According to the United Nations, the smuggling route from East, North, and West Africa to Europe generates $150m in annual profits, translating to $35bn globally.
Internal trafficking
Saturday PUNCH gathered that both external and internal human trafficking is rife in Nigeria, particularly the trafficking of children.
NAPTIP statistics from 2019 to 2022 indicate that 61 per cent of human trafficking in Nigeria happens internally, while 39 per cent is from cross-border.
In most cases, internal trafficking often takes the form of recruitment and transportation of children from rural areas to urban and city centres for different forms of labour under exploitative conditions.
For instance, in December 2022, a woman, identified simply as Madam Success, was arrested in Anambra State over her alleged role in luring four female pupils into prostitution.
The students, aged between 13 and 15, were lured from Akwa Ibom State to Agbor, Delta State, after the suspect deceived them with employment offers as sales girls.
The girls were allegedly put in a brothel and made to sleep with at least five men daily.
In July 2022, NAPTIP officials also arrested a woman, Blessing Iniedem, for allegedly tricking a 16-year-old-girl into prostitution at a brothel in the Mile three axis of Port Harcourt.
Iniedem, who reportedly ran a brothel, was said to have brought the teenage girl from Akwa Ibom State under the guise of taking her on holiday.
The Women Consortium of Nigeria, on its website said, “For decades, children predominantly from rural communities such as Shaki in Oyo State, many parts of Akwa-Ibom, Cross River, Benue and Kwara states have been recruited by traffickers and trafficked to cities like Lagos, Abeokuta, Ibadan, Kano, Calabar and Port-Harcourt.
“The modes of recruitment range from voluntary placement of children with traffickers by parents or guardians to have the children transported to cities for labour.

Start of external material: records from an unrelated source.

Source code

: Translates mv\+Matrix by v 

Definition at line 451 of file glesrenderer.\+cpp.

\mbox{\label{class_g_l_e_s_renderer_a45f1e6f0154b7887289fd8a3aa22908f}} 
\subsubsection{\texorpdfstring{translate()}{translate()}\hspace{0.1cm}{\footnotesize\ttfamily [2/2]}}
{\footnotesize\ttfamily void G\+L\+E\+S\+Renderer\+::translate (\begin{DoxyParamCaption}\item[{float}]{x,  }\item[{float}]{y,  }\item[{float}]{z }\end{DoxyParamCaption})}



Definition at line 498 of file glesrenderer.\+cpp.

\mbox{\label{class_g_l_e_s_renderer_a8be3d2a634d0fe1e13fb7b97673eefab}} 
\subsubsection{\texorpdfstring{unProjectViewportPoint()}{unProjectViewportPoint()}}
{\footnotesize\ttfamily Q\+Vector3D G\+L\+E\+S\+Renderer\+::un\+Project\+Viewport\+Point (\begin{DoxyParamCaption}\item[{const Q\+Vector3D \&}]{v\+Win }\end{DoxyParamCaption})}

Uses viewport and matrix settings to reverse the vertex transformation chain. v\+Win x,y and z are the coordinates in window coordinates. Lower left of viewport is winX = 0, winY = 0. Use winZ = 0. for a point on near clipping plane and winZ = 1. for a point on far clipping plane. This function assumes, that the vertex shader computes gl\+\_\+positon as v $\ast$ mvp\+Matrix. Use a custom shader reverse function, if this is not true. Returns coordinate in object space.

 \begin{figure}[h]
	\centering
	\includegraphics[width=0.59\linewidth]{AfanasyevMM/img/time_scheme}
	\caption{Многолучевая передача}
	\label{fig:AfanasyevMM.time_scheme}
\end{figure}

“Sometimes, the children out of peer pressure, curiosity for city life and/ or lack of alternative opportunities, seek out the traffickers on their own. Occasionally, the children are kidnapped by the traffickers or their agents.”
Not limited to Europe
The 2022 United States State Department of Trafficking in Persons report identified Nigeria as a source, transit, and destination country for human trafficking.
In 2009, UNODC estimated that 3,800 to 5,700 sex trafficking victims each year came from West Africa, with Nigeria constituting the main source country.
Saturday PUNCH gathered that although Europe is the main destination of trafficking from Nigeria, victims are also shipped to Central Asia, Middle East or North Africa.
A survivor, Blessing, described her harrowing ordeal when she sought what she thought were greener pastures in Libya.
She said, “I was told about this job in Libya by my mother’s elder sister. She did not tell me what I was going to do there; she just told me that her first son’s friend will take me to Italy. As we set on the journey, the Arab man that was driving us to Agadez (Niger), raped all of us, including me. It was there I became pregnant.
“When I was travelling through the desert to Libya, I spent three months in the desert. I drank water from a well that had a dead body inside and also drank my urine due to thirst. I was kidnapped and raped.
“While I was in tranke (kidnapped), my abductors forced me to call my mother to send them money to release me. My mother sent them N1.5m and I was released.”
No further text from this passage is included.